Because of the critical influence of RNA integrity on downstream experiments, there is a strong need for a reliable, reproducible, and standardized approach to classify the quality of RNA samples. The long time standard consisting in a 28S to 18S peak ratio of 2.0 was shown to provide only weak correlation with RNA integrity.
The Agilent 2100 bioanalyzer, a bio-analytical device based on a combination of microfluidics, microcapillary electrophoresis, and fluorescence detection, provides a platform to record the size distribution of molecules, e.g., RNA, in a digital format. Since this approach is highly reproducible and automated, it provides the basis for an automated, user-independent, and reproducible approach to evaluate the integrity of RNA samples using a software algorithm.
For the development of the RNA Integrity Number algorithm, a total of 1208 RNA samples from various sources and of different degradation states was analyzed. After assigning the samples to 10 different categories ranging from 1 (worst) to 10 (best), methods from information theory were applied to calculate features describing the curve of the electropherogram. In the following step, features were selected for further processing that showed high information content about the task to distinguish the 10 categories. These features were then taken as input variables for a model-training step. Here, using a Bayesian learning approach to select the most probable model, several models were trained utilizing artificial neural networks and the best was chosen for prediction of previously unseen test data. The result produced by this procedure is an algorithm called RNA Integrity Number (RIN).
Analysis of the RIN model
The RIN algorithm is based on a selection of features that contribute information about the RNA integrity. It is obvious, that a single feature is hardly sufficient for a universal integrity measure. Moreover, a combination of different features covers several aspects of the measurement and is more robust against noise in the signal (see Additional file 2
for a overview of all features). To understand why the features were selected and to enhance the confidence for application specialists it is important, to give an interpretation of the features:
1. The total RNA ratio measures the fraction of the area in the region of 18S and 28S compared to the total area under the curve and reflects the proportion of large molecules compared to smaller ones. It has large values for categories 6 to 10.

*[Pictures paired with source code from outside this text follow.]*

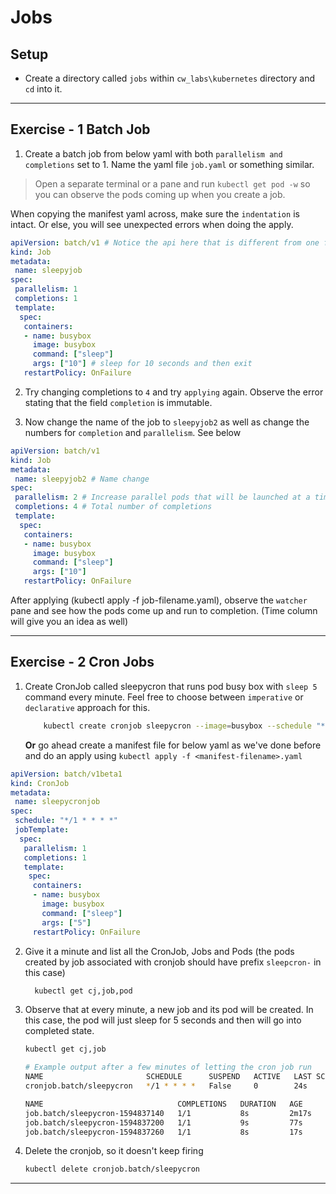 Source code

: # Jobs

## Setup

* Create a directory called `jobs` within `cw_labs\kubernetes` directory and `cd` into it.

---

## Exercise - 1 Batch Job

1. Create a batch job from below yaml with both `parallelism and completions` set to 1. Name the yaml file `job.yaml` or something similar.

> Open a separate terminal or a pane and run `kubectl get pod -w` so you can observe the pods coming up when you create a job.

When copying the manifest yaml across, make sure the `indentation` is intact. Or else, you will see unexpected errors when doing the apply.

```yaml
apiVersion: batch/v1 # Notice the api here that is different from one for deployment.
kind: Job
metadata:
 name: sleepyjob
spec:
 parallelism: 1
 completions: 1
 template:
  spec:
   containers:
   - name: busybox
     image: busybox
     command: ["sleep"]
     args: ["10"] # sleep for 10 seconds and then exit
   restartPolicy: OnFailure
```

2. Try changing completions to `4` and try `applying` again. Observe the error stating that the field `completion` is immutable.

3. Now change the name of the job to `sleepyjob2` as well as change the numbers for `completion` and `parallelism`. See below

```yaml
apiVersion: batch/v1
kind: Job
metadata:
 name: sleepyjob2 # Name change
spec:
 parallelism: 2 # Increase parallel pods that will be launched at a time
 completions: 4 # Total number of completions
 template:
  spec:
   containers:
   - name: busybox
     image: busybox
     command: ["sleep"]
     args: ["10"]
   restartPolicy: OnFailure
```

After applying (kubectl apply -f job-filename.yaml), observe the `watcher` pane and see how the pods come up and run to completion. (Time column will give you an idea as well)

---

## Exercise - 2 Cron Jobs

1. Create CronJob called sleepycron that runs pod busy box with ```sleep 5``` command every minute. Feel free to choose between `imperative` or `declarative` approach for this.

    ```bash    
        kubectl create cronjob sleepycron --image=busybox --schedule "*/1 * * * *" -- sleep 5        
    ```
    **Or** go ahead create a manifest file for below yaml as we've done before and do an apply using `kubectl apply -f <manifest-filename>.yaml`

```yaml
apiVersion: batch/v1beta1
kind: CronJob
metadata:
 name: sleepycronjob
spec:
 schedule: "*/1 * * * *"
 jobTemplate:
  spec:
   parallelism: 1
   completions: 1
   template:
    spec:
     containers:
     - name: busybox
       image: busybox
       command: ["sleep"]
       args: ["5"]
     restartPolicy: OnFailure
```
 
2. Give it a minute and list all the CronJob, Jobs and Pods (the pods created by job associated with cronjob should have prefix `sleepcron-` in this case)

    ```bash
      kubectl get cj,job,pod       
    ```
3. Observe that at every minute, a new job and its pod will be created. In this case, the pod will just sleep for 5 seconds and then will go into completed state.

   ```bash   
   kubectl get cj,job

   # Example output after a few minutes of letting the cron job run
   NAME                       SCHEDULE      SUSPEND   ACTIVE   LAST SCHEDULE   AGE
   cronjob.batch/sleepycron   */1 * * * *   False     0        24s             11m

   NAME                              COMPLETIONS   DURATION   AGE
   job.batch/sleepycron-1594837140   1/1           8s         2m17s
   job.batch/sleepycron-1594837200   1/1           9s         77s
   job.batch/sleepycron-1594837260   1/1           8s         17s
   ```

4. Delete the cronjob, so it doesn't keep firing

   ```bash
   kubectl delete cronjob.batch/sleepycron 
   ```
---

2. The height of the 28S peak contributes additional information about the state of the degradation process, i.e. during degradation, the 28S band disappears faster than the 18S band. Therefore, it allows detection of a beginning degradation. It has largest values for categories 9 and 10, and zero values for categories 1 to 3.
3. The fast area ratio reflects how far the degradation proceeded and has typically larger values for the categories 3 to 6.
4. The marker height has large values for categories 1 and 2 and small values for all other categories since short degradation products will overlap with the lower marker.
Figure shows the projection of the distribution of integrity categories onto a two-dimensional space spanned by the two most important features. Clearly, a global non-linear relationship can be observed. The experiments are grouped along a characteristic line with varying variance. The boundaries between adjacent categories are not perfectly sharp, but clearly visible in this projection with some interchanges.
Figure 7 2D visualization of integrity categories. The figure shows a projection of the categories onto the two-dimensional space spanned by the first two features of the selected combination. These are total RNA ratio and 28S peak height. The experiments are (more ...)
Comparing the approaches
Using a single simple feature to judge RNA Integrity was already shown to be insufficient [2
]. While focusing on one aspect of the electropherogram allows for a rough orientation about the integrity, it is still subjective to a high degree. Linear models based on these features show a mean squared error that is four to sixty times higher (degradation factor resp. 28S/18S ratio) than compared to the proposed approach.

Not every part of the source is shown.